Be One Strong Mother

Hi, it’s me again, touting the importance of strength training and its superiority for overall health and well-being. But this time, I am going to focus on women.

A study published in The Journal of the American College of Cardiology evaluated the differences in the effects of exercise between men and women.

Of the over 400,000 people included in the study (which took place over 20 years), only 1 in 5 women did regular weight training. But those who did, saw incredible benefits.

Women who do strength training exercises two to three days a week are more likely to live longer and have a lower risk of death from heart disease, compared to women who do none.

What’s really cool is that women who did strength training had a reduction in cardiovascular mortality by 30%, proving that resistance training enhances cardio. (And note: it’s not necessarily the other way around…aerobic exercise has a negligible effect on skeletal muscle mass)

Not only is strength training good for cardiovascular health, but also:

Protection of joints

Metabolic health (It burns more calories)

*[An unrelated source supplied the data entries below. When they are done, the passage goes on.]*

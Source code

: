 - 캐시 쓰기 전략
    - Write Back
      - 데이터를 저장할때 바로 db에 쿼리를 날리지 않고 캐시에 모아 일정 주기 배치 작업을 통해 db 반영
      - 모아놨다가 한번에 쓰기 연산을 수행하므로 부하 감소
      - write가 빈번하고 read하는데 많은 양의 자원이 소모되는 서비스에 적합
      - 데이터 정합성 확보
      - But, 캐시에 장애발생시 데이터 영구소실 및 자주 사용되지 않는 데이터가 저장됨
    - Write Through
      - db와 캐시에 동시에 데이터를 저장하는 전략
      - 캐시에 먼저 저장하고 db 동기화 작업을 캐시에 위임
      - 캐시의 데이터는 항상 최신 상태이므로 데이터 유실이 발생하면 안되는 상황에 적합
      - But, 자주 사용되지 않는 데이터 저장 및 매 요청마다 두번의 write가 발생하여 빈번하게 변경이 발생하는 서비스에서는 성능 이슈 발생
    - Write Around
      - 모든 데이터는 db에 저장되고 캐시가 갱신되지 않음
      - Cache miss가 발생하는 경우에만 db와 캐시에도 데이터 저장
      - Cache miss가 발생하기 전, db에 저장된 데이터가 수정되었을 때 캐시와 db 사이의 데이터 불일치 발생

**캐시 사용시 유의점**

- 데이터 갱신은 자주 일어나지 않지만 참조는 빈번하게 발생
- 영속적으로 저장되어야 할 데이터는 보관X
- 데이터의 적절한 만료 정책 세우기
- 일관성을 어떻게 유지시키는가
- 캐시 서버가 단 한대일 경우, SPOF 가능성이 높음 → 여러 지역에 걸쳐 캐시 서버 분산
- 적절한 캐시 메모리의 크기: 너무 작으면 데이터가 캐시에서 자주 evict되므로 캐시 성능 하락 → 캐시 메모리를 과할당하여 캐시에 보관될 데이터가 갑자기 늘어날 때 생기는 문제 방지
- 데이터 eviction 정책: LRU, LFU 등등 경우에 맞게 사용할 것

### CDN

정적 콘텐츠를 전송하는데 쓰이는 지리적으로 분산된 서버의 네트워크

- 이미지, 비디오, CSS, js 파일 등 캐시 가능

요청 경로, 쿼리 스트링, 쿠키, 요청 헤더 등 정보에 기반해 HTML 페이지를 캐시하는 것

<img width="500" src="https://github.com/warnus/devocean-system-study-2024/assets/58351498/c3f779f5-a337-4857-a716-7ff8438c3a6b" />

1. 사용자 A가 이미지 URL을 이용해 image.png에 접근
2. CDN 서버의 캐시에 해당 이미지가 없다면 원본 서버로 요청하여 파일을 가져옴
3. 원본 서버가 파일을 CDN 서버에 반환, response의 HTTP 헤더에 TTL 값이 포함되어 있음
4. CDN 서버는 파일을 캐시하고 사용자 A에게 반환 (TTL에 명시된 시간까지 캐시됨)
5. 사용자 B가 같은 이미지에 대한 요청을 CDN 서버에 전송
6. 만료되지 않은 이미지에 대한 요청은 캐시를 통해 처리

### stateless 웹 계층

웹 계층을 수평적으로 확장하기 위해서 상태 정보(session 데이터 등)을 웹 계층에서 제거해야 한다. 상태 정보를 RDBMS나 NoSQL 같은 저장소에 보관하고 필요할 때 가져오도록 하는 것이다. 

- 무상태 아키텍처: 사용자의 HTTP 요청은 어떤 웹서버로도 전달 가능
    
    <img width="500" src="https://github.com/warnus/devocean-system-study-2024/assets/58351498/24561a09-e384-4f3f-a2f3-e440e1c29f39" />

Protection against injuries and falls

Controlling blood sugar

Boosting mood

For so many years, women have tended to focus on aerobic activity, so I am hoping that more are realizing the value of both.

And it’s never too late to start. Strength training in the elderly (>60 years) increases muscle strength by increasing muscle mass, and by improving the recruitment of motor units, and increasing their firing rate. This means you CAN build muscle if you’re over 60.

So, if you’re thinking of what to get your mom for the upcoming Mother’s Day holiday, ditch the flowers and get her a gym membership!